The Reserve Bank Governor's view that New Zealand cannot close the income gap with Australia by 2025 - a goal which underpins the Government's economic policy formation - was an extraordinary statement from someone who usually moves with extreme caution and an acute awareness of the politically sensitive. Not surprisingly, his remarks were welcomed by the Beehive with about as much enthusiasm as another speech by Hone Harawira on race relations.

And not solely because Bollard poured cold water on National meeting its long-term objective. It was inevitable someone with his authority would at some point say it was time to end the pretence of income and wealth parity with Australia.

At times, National itself has veered towards redefining income parity more as an "aspirational " goal, rather than a realistic one.

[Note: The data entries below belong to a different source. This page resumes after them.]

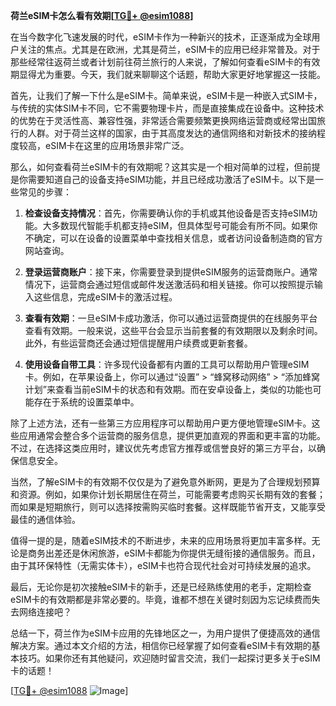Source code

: **荷兰eSIM卡怎么看有效期[[TG💪+ @esim1088](https://t.me/s/esim1088)]**

在当今数字化飞速发展的时代，eSIM卡作为一种新兴的技术，正逐渐成为全球用户关注的焦点。尤其是在欧洲，尤其是荷兰，eSIM卡的应用已经非常普及。对于那些经常往返荷兰或者计划前往荷兰旅行的人来说，了解如何查看eSIM卡的有效期显得尤为重要。今天，我们就来聊聊这个话题，帮助大家更好地掌握这一技能。

首先，让我们了解一下什么是eSIM卡。简单来说，eSIM卡是一种嵌入式SIM卡，与传统的实体SIM卡不同，它不需要物理卡片，而是直接集成在设备中。这种技术的优势在于灵活性高、兼容性强，非常适合需要频繁更换网络运营商或经常出国旅行的人群。对于荷兰这样的国家，由于其高度发达的通信网络和对新技术的接纳程度较高，eSIM卡在这里的应用场景非常广泛。

那么，如何查看荷兰eSIM卡的有效期呢？这其实是一个相对简单的过程，但前提是你需要知道自己的设备支持eSIM功能，并且已经成功激活了eSIM卡。以下是一些常见的步骤：

1. **检查设备支持情况**：首先，你需要确认你的手机或其他设备是否支持eSIM功能。大多数现代智能手机都支持eSIM，但具体型号可能会有所不同。如果你不确定，可以在设备的设置菜单中查找相关信息，或者访问设备制造商的官方网站查询。

2. **登录运营商账户**：接下来，你需要登录到提供eSIM服务的运营商账户。通常情况下，运营商会通过短信或邮件发送激活码和相关链接。你可以按照提示输入这些信息，完成eSIM卡的激活过程。

3. **查看有效期**：一旦eSIM卡成功激活，你可以通过运营商提供的在线服务平台查看有效期。一般来说，这些平台会显示当前套餐的有效期限以及剩余时间。此外，有些运营商还会通过短信提醒用户续费或更新套餐。

4. **使用设备自带工具**：许多现代设备都有内置的工具可以帮助用户管理eSIM卡。例如，在苹果设备上，你可以通过“设置” > “蜂窝移动网络” > “添加蜂窝计划”来查看当前eSIM卡的状态和有效期。而在安卓设备上，类似的功能也可能存在于系统的设置菜单中。

除了上述方法，还有一些第三方应用程序可以帮助用户更方便地管理eSIM卡。这些应用通常会整合多个运营商的服务信息，提供更加直观的界面和更丰富的功能。不过，在选择这类应用时，建议优先考虑官方推荐或信誉良好的第三方平台，以确保信息安全。

当然，了解eSIM卡的有效期不仅仅是为了避免意外断网，更是为了合理规划预算和资源。例如，如果你计划长期居住在荷兰，可能需要考虑购买长期有效的套餐；而如果是短期旅行，则可以选择按需购买临时套餐。这样既能节省开支，又能享受最佳的通信体验。

值得一提的是，随着eSIM技术的不断进步，未来的应用场景将更加丰富多样。无论是商务出差还是休闲旅游，eSIM卡都能为你提供无缝衔接的通信服务。而且，由于其环保特性（无需实体卡），eSIM卡也符合现代社会对可持续发展的追求。

最后，无论你是初次接触eSIM卡的新手，还是已经熟练使用的老手，定期检查eSIM卡的有效期都是非常必要的。毕竟，谁都不想在关键时刻因为忘记续费而失去网络连接吧？

总结一下，荷兰作为eSIM卡应用的先锋地区之一，为用户提供了便捷高效的通信解决方案。通过本文介绍的方法，相信你已经掌握了如何查看eSIM卡有效期的基本技巧。如果你还有其他疑问，欢迎随时留言交流，我们一起探讨更多关于eSIM卡的话题！

[[TG💪+ @esim1088](https://t.me/s/esim1088) ![Image](https://i.postimg.cc/4NQfJmqS/Snipaste-2025-05-13-00-14-12.png)]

Bollard's musings, however, came little more than 48 hours before the Prime Minister tables a formal statement in Parliament today outlining how National intends to make the "step change" in New Zealand's economic performance to meet the 2025 deadline.

Bollard's credibility has made it much harder for John Key to sound convincing in insisting such a goal is realistic. Much to Labour's delight, Bollard is the party pooper who has taken the fizz out of Key's big day.

National made much of achieving income parity with Australia during the 2008 election campaign as it tugged at the emotions of parents fearful their offspring will flee across the Tasman and farther afield for better incomes and opportunity - and not return.

Bollard - probably unintentionally - has blasted a rather big hole in that strategy as a vote-winner for National. He has strayed close to the boundary of what is acceptable in terms of political interference. But he has not crossed it. He was simply voicing an opinion.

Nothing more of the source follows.